Um avião monomotor PP KDY caiu ontem por volta das 15 horas em Campina Grande do Sul, na Região Metropolitana de Curitiba, resultando na morte de seus dois ocupantes, o piloto Rafael Dembinski e seu amigo Bernardo de Farias Lemos, ambos com 24 anos de idade. Ontem à tarde ninguém sabia precisar, ainda, se as causas do acidente tinham sido um problema mecânico ou erro do piloto.

O motorista Eliseu Agner, 36 anos, viu o acidente de sua casa. ''Ele começou a fazer piruetas, tentou descer em parafuso, mas acho que estava muito baixo e acabou caindo''.

Agner correu em direção à aeronave e ainda encontrou o passageiro com vida. ''Tentei deixar ele mais calmo, dizendo que o socorro já estava chegando.'' O avião caiu no terreno do médico Marcos Caron, nas proximidades do Hospital Angelina Caron. ''Nós vivemos com medo porque eles sempre vêm fazer estas acrobacias por aqui'', reclamou Nair Prestes Fernandes, moradora há 11 anos na região.

Segundo a unidade da Polícia Militar de Campina Grande do Sul que atendeu a ocorrência todas as evidências apontam que o avião caiu de bico. O barranco ao lado sequer foi tocado e o motor do avião ficou enterrado nas ferragens com o impacto.

De acordo com o técnico do Instituto de Criminalística Antonio Carlos Lipinski, logo após a queda havia riscos do avião explodir. Por isso, a primeira providência do Corpo de Bombeiros foi retirar os 140 litros de gasolina existentes em dois tanques do avião. Em seguida, eles passaram a serrar as ferragens para retirar os corpos.

O avião utilizado era um monomotor modelo Super Decathlon, especial para acrobacias, de propriedade da Associação de Acrabacia Aérea Brasileira (Acro), emprestado há pouco mais de dois meses para o Aeroclube do Paraná.
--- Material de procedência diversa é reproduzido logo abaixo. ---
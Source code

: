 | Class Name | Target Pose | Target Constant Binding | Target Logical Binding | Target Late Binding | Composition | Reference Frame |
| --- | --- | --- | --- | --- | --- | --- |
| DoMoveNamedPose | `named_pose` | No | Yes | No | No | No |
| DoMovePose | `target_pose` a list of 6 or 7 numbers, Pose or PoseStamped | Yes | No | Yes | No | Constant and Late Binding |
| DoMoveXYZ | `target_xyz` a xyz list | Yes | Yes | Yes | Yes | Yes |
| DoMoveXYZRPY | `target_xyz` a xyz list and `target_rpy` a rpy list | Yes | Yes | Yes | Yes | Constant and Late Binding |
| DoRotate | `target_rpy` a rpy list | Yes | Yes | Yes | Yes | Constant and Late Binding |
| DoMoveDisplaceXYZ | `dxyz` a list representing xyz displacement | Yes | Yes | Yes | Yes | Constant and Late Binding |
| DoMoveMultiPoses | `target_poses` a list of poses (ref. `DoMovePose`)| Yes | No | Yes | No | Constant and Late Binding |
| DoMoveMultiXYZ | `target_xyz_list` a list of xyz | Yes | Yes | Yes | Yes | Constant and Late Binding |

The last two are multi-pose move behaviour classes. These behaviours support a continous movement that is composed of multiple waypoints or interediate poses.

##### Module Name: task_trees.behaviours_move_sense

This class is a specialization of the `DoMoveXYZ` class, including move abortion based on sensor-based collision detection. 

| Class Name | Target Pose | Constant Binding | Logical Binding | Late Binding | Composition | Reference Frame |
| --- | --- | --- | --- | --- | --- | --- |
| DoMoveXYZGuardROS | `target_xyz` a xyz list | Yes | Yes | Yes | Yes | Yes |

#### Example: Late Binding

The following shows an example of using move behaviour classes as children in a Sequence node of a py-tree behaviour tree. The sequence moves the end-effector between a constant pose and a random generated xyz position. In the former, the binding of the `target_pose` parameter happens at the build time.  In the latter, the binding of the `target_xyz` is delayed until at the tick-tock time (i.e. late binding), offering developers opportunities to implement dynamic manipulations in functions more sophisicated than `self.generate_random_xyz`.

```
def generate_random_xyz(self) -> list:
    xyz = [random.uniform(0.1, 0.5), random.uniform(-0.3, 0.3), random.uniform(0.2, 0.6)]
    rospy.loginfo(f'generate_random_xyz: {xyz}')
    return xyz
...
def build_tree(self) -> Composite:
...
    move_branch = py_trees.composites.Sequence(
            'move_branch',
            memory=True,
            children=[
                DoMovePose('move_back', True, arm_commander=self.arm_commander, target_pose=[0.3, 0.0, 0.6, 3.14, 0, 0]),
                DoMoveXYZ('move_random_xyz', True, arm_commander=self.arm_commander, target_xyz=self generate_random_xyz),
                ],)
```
O piloto não portava documentos e foi identificado por um instrutor do Aeroclube que estava no local. Mas segundo outro instrutor, Paulo Burigo, Dembinski tinha brevê há quatro ou cinco anos e possuía também habilitação específica para acrobacias. ''Ele sempre pegava aviões no aeroclube e costumava levar amigos junto nos passeios'', disse.

As investigações sobre o acidente ficarão a cargo do Departamento de Aviação Civil (DAC). O laudo com as causas do acidente sai em 90 dias.